Matriarch Fran, a frazzled nurse, is played hard, fierce and Northern by Sue Brodie, voice husky from incessant smokes. She perpetually grills and snaps at her four kids: “It’s a mother’s job to make her children cry so that they can withstand pain.” But the needling is on a sliding scale from outright anomie (eldest daughter Pip: “She’s me, but stronger.”) to joshing fondness (youngest Ben: “He’s my son: I’ll wash his shirts if I want to.”). Brodie navigates the high-speed dialogue with ease as the interrogations escalate, excuses are swatted away, and real reasons are nailed before anyone has time to reply. There’s genuine depth of feeling to her heartfelt homilies, pleading nags and reflections on life’s shortcomings, as well as occasional outbursts of loving appreciation as she remembers that although her kids are all grown up, they still look to her for support.
John McSpadyen is equally impressive as her husband, well-meaning, lumbering Bob, Scottish in full spate. Although he towers above shrewish Fran, he’s convincingly cowed, pottering around the backyard and dwelling mournfully on freedom wasted during his 30-year stint on a car factory floor, then, moreover, its premature end in redundancy and loss of meaning. “Who’d have thought the days would’ve turned out to be so long?” His life’s reduced to offering the kids lifts, most turned down, and bickering over household chores, his only solace tending the roses in the garden, each planted in honour of a family member. The performance really shines when he’s angrily standing up for his working-class family values and defending the children against the worst of Fran’s spite.
Madison Leach shines as youngest daughter Rosie, sweet, earnest, optimistic and kind. Her opening monologue about a passionate Euro-backpacking holiday fling gone heinously wrong is heartrendingly convincing. She adds warmth to every scene as she desperately tries to glue her rapidly distancing family back together with hugs. It’s her job to compare the things she knows to be true at the beginning and end of the piece, and her journey to bitter realisation rings true.
Eldest sister Pip is played by Rachel Bothamley with a mix of career woman steeliness, accusatory introspection, and wine glass-wielding sexiness. She’s the one most like Mum Fran, and has to carry the lion’s share of expectation and disappointment. Strident and defiant, she meets her mother’s career standards, but annihilates her respect by threatening to leave both husband and kids for an educational speaker she met on a works outing.
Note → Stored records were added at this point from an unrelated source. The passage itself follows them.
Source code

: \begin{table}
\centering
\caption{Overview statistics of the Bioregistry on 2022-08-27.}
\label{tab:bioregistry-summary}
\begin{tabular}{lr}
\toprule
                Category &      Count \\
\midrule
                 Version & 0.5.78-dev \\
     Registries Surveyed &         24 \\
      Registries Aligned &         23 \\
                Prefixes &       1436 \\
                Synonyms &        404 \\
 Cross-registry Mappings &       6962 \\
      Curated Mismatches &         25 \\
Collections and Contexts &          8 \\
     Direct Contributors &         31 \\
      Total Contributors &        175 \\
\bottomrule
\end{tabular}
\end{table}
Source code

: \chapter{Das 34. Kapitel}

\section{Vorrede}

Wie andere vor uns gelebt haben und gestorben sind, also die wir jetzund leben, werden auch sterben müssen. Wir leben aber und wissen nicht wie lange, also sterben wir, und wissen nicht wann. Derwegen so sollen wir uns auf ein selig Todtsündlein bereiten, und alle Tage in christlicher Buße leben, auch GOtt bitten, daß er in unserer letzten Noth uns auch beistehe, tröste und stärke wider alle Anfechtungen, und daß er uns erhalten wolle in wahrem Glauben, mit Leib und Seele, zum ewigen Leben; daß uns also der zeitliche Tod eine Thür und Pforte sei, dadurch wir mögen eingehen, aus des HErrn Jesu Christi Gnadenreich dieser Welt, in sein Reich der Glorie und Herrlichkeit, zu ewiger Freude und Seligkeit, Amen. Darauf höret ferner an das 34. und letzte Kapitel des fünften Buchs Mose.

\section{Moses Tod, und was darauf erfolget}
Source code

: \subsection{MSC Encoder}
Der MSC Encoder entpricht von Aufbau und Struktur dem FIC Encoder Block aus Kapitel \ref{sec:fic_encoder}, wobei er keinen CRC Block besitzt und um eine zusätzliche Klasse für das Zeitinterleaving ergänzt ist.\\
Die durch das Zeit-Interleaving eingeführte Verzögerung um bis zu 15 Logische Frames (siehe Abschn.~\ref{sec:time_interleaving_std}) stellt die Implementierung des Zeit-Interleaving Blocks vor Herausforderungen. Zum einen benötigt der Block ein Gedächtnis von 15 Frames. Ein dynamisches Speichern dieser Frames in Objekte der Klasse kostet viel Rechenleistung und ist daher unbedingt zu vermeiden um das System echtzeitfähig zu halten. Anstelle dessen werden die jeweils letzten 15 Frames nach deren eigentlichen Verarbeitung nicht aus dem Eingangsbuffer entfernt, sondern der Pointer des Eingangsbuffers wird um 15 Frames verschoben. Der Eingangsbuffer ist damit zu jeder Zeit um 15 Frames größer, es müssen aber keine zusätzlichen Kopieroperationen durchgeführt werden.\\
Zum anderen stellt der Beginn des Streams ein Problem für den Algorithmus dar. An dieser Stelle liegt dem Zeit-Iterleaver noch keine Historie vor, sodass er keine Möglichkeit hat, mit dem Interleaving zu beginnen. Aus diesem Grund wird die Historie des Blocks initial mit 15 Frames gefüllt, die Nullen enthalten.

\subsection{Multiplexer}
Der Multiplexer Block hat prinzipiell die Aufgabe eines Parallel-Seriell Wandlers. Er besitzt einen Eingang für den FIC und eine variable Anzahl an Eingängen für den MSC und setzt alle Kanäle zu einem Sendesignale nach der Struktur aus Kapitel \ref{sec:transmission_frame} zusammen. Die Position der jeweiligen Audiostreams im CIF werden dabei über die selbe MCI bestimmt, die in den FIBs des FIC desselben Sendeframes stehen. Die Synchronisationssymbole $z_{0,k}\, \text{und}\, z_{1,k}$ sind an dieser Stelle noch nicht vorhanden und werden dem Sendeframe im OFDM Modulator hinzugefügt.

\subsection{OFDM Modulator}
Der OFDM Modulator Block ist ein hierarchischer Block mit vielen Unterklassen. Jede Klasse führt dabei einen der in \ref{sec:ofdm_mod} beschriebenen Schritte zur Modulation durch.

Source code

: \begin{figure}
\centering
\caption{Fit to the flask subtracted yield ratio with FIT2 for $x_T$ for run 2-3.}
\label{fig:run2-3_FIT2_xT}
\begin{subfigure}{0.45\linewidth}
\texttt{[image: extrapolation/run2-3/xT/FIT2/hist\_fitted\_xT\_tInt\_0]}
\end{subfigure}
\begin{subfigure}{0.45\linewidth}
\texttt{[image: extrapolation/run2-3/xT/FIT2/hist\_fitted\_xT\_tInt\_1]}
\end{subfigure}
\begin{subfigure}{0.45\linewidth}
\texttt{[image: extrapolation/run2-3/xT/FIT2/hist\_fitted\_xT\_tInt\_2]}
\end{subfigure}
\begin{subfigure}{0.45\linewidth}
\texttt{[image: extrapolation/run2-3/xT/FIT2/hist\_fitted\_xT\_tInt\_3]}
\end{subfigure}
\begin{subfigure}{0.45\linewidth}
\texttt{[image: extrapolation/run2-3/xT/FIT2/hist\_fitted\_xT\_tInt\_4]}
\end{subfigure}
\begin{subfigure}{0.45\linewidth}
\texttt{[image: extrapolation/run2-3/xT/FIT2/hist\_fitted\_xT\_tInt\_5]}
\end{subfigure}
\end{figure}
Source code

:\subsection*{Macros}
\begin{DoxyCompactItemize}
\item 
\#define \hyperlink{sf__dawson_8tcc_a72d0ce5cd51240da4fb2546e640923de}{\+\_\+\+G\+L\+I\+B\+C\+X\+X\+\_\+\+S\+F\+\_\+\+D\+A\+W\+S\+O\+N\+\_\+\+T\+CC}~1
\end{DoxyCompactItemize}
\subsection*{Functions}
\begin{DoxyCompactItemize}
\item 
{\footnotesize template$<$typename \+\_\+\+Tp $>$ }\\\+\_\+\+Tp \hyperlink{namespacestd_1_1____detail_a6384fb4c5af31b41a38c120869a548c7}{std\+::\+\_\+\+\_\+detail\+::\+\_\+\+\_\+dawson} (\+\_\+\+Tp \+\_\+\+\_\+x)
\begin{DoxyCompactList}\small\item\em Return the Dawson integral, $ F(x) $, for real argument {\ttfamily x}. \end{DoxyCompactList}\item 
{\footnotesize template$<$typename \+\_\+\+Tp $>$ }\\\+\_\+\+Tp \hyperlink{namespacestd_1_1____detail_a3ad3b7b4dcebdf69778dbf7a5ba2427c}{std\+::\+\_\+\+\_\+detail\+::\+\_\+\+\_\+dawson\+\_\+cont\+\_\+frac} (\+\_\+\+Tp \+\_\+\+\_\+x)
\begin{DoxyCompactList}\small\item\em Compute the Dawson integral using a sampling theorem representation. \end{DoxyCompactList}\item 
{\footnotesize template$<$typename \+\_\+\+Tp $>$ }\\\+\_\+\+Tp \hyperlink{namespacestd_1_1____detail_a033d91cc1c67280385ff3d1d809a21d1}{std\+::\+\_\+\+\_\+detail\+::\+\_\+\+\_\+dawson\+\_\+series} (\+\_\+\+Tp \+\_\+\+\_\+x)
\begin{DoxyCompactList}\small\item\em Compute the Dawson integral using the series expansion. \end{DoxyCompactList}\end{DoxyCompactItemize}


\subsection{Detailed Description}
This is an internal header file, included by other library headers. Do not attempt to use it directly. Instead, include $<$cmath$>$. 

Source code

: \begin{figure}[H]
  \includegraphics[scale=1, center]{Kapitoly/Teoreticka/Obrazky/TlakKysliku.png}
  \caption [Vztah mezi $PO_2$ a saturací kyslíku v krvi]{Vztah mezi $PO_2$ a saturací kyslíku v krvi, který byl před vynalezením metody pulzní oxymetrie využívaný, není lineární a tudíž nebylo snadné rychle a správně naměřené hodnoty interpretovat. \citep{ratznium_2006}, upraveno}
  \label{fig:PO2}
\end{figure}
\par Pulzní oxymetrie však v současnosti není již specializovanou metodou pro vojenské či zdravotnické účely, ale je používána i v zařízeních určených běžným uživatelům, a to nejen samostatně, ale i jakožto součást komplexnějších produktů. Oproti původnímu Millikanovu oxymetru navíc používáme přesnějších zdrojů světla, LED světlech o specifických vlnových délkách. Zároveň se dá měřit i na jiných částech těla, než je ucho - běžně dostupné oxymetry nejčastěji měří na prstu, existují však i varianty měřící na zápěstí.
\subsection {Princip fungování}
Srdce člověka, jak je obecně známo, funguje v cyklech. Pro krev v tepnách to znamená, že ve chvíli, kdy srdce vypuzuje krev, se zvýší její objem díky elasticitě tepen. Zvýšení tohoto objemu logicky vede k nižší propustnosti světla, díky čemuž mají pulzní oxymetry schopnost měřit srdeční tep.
The two brothers, Mark and Ben, prove even more vexing to their troubled, eternally sacrificing parents. In a beautifully measured performance, David Lindley-Pilley as Mark displays all the quiet, kind, soft-voiced shyness that makes him such a male outlier, sparking suspicions in Fran’s relentlessly querying mind. Mark’s revelatory monologue dwells on rising above parental expectation in order to escape and grow: “My father’s grief is a price I am prepared to pay.” He warns Rosie against loving her siblings and parents too much: “We’re effed up, like most families.”
Brother Ben is, by contrast, loud and over-confident, brandishing the keys to a new European car that immediately triggers paternal concern: “Did you get finance for it? “I earn good money: spending isn’t a crime.” Fran defends her baby Ben to the hilt, but it soon becomes clear that his implied success stems from suspect sources. Bailey Finch deftly manages the swift switch from braggadocio to whining desperation, although the performance might benefit from more flash git unpleasantness in his first instance to accentuate the change.
Andrew Bovell has given this comprehensively dysfunctional family the surname Price, and it’s apt: all its members are paying heavily for their questionable and aberrant behaviours, the details of which emerge gradually, leading to shocking outcomes and a final catastrophe.
Written almost 10 years ago, the play is creaking slightly – it’s surprising how some of the issues raised, especially around gender, have lost their outrageous lustre – but its commentary around universal and timeless familial themes still has the capacity to resonate deeply and provoke tears. This honest and capable iteration is very much worthy of attention.